Paula held up a cautionary finger. “Not necessarily deliberately. The logical explanation would be an accident, something you saw or discovered that you shouldn’t have, and were killed because of it. My problem with that theory is where it happened. If it was here, then we only have a very small incident window to investigate. Morton had been away from home for two days, and was scheduled to stay at his conference for another four days. He says you stopped answering his calls two days after your lunch with Caroline, the same day your Tampico ticket was purchased. Now, your last memory deposit in the Kirova Clinic secure store was the same day Morton went away. So at the most you had four days for this event to happen to you. I believe we can safely say it didn’t happen in the two days prior to your lunch, which leaves us with just two days, forty-eight hours, for it to occur.”
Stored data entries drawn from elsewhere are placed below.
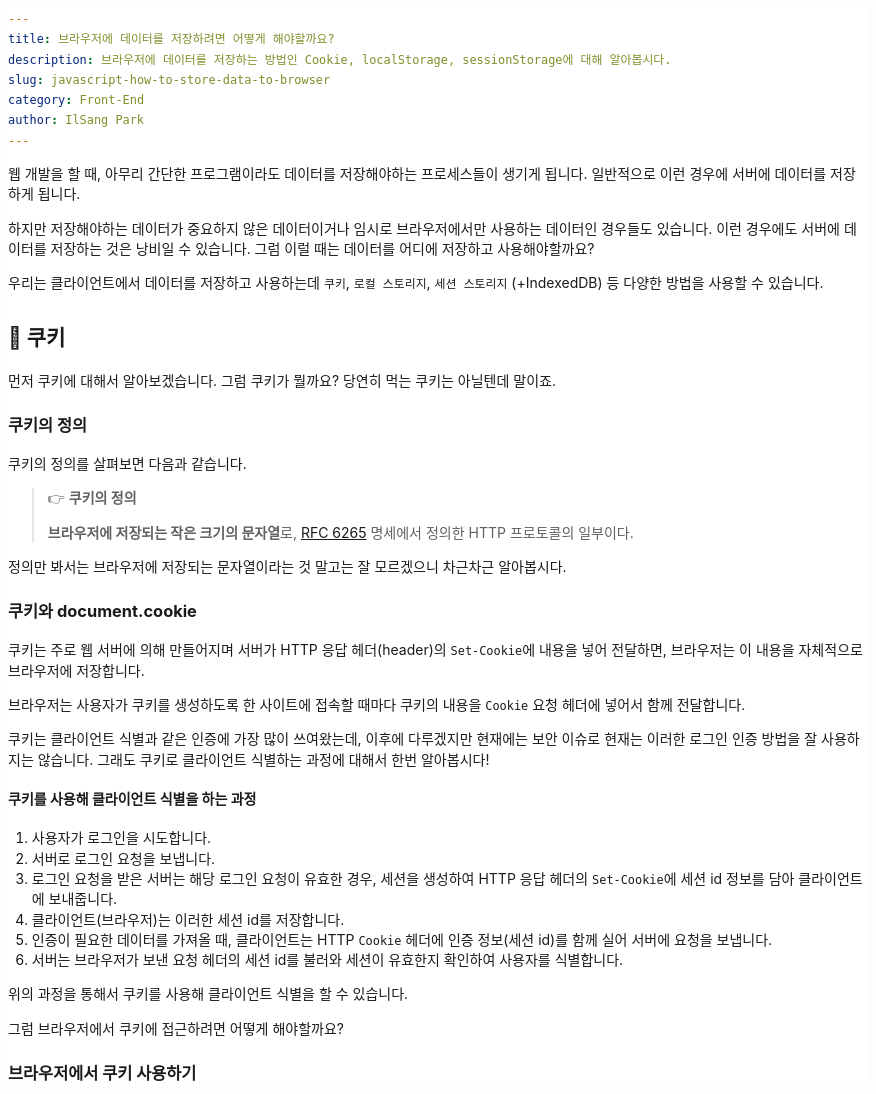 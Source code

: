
```yaml
---
title: 브라우저에 데이터를 저장하려면 어떻게 해야할까요?
description: 브라우저에 데이터를 저장하는 방법인 Cookie, localStorage, sessionStorage에 대해 알아봅시다.
slug: javascript-how-to-store-data-to-browser
category: Front-End
author: IlSang Park
---
```


웹 개발을 할 때, 아무리 간단한 프로그램이라도 데이터를 저장해야하는 프로세스들이 생기게 됩니다. 일반적으로 이런 경우에 서버에 데이터를 저장하게 됩니다.

하지만 저장해야하는 데이터가 중요하지 않은 데이터이거나 임시로 브라우저에서만 사용하는 데이터인 경우들도 있습니다. 이런 경우에도 서버에 데이터를 저장하는 것은 낭비일 수 있습니다. 그럼 이럴 때는 데이터를 어디에 저장하고 사용해야할까요?

우리는 클라이언트에서 데이터를 저장하고 사용하는데 `쿠키`, `로컬 스토리지`, `세션 스토리지` (+IndexedDB) 등 다양한 방법을 사용할 수 있습니다.

## 🍪 쿠키

먼저 쿠키에 대해서 알아보겠습니다. 그럼 쿠키가 뭘까요? 당연히 먹는 쿠키는 아닐텐데 말이죠.

### 쿠키의 정의

쿠키의 정의를 살펴보면 다음과 같습니다.

> 👉 **쿠키의 정의**
>
> **브라우저에 저장되는 작은 크기의 문자열**로, [RFC 6265](https://tools.ietf.org/html/rfc6265) 명세에서 정의한 HTTP 프로토콜의 일부이다.

정의만 봐서는 브라우저에 저장되는 문자열이라는 것 말고는 잘 모르겠으니 차근차근 알아봅시다.

### **쿠키와 document.cookie**

쿠키는 주로 웹 서버에 의해 만들어지며 서버가 HTTP 응답 헤더(header)의 `Set-Cookie`에 내용을 넣어 전달하면, 브라우저는 이 내용을 자체적으로 브라우저에 저장합니다.

브라우저는 사용자가 쿠키를 생성하도록 한 사이트에 접속할 때마다 쿠키의 내용을 `Cookie` 요청 헤더에 넣어서 함께 전달합니다.

쿠키는 클라이언트 식별과 같은 인증에 가장 많이 쓰여왔는데, 이후에 다루겠지만 현재에는 보안 이슈로 현재는 이러한 로그인 인증 방법을 잘 사용하지는 않습니다. 그래도 쿠키로 클라이언트 식별하는 과정에 대해서 한번 알아봅시다!

#### 쿠키를 사용해 클라이언트 식별을 하는 과정

1. 사용자가 로그인을 시도합니다.
2. 서버로 로그인 요청을 보냅니다.
3. 로그인 요청을 받은 서버는 해당 로그인 요청이 유효한 경우, 세션을 생성하여 HTTP 응답 헤더의 `Set-Cookie`에 세션 id 정보를 담아 클라이언트에 보내줍니다.
4. 클라이언트(브라우저)는 이러한 세션 id를 저장합니다.
5. 인증이 필요한 데이터를 가져올 때, 클라이언트는 HTTP `Cookie` 헤더에 인증 정보(세션 id)를 함께 실어 서버에 요청을 보냅니다.
6. 서버는 브라우저가 보낸 요청 헤더의 세션 id를 불러와 세션이 유효한지 확인하여 사용자를 식별합니다.

위의 과정을 통해서 쿠키를 사용해 클라이언트 식별을 할 수 있습니다.

그럼 브라우저에서 쿠키에 접근하려면 어떻게 해야할까요?

### 브라우저에서 쿠키 사용하기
“Police records don’t show any major crime incident that month,” Hoshe said. “Actually, it was a quiet year.”

“Then they were good criminals, clever ones,” Paula said. “You never caught them, and the only evidence is this ice murder. That doesn’t leave us with a lot to go on. I have to say that if Saheef and Cotal walked in on something bad, then the chances of discovering what actually happened are slim. Which leaves us with Tampico. You arrived and bumped straight into something you shouldn’t have. Our hypothetical Tampico criminals maintained the illusion that you were alive by picking up your effects and then filing for the divorce. That would explain the lack of a memory store.”

“What sort of criminals?” Tara asked shakily. “What would they be doing to make them kill me and Wyobie?”

“It is only a theory,” Paula told her quickly. “I have difficulty in accepting major criminal conspiracies—the probability is extremely low, though we can’t ignore it. But that implausibility does leave us with a quandary. If it wasn’t that, and it wasn’t your private life, which appears blameless, then what did happen?”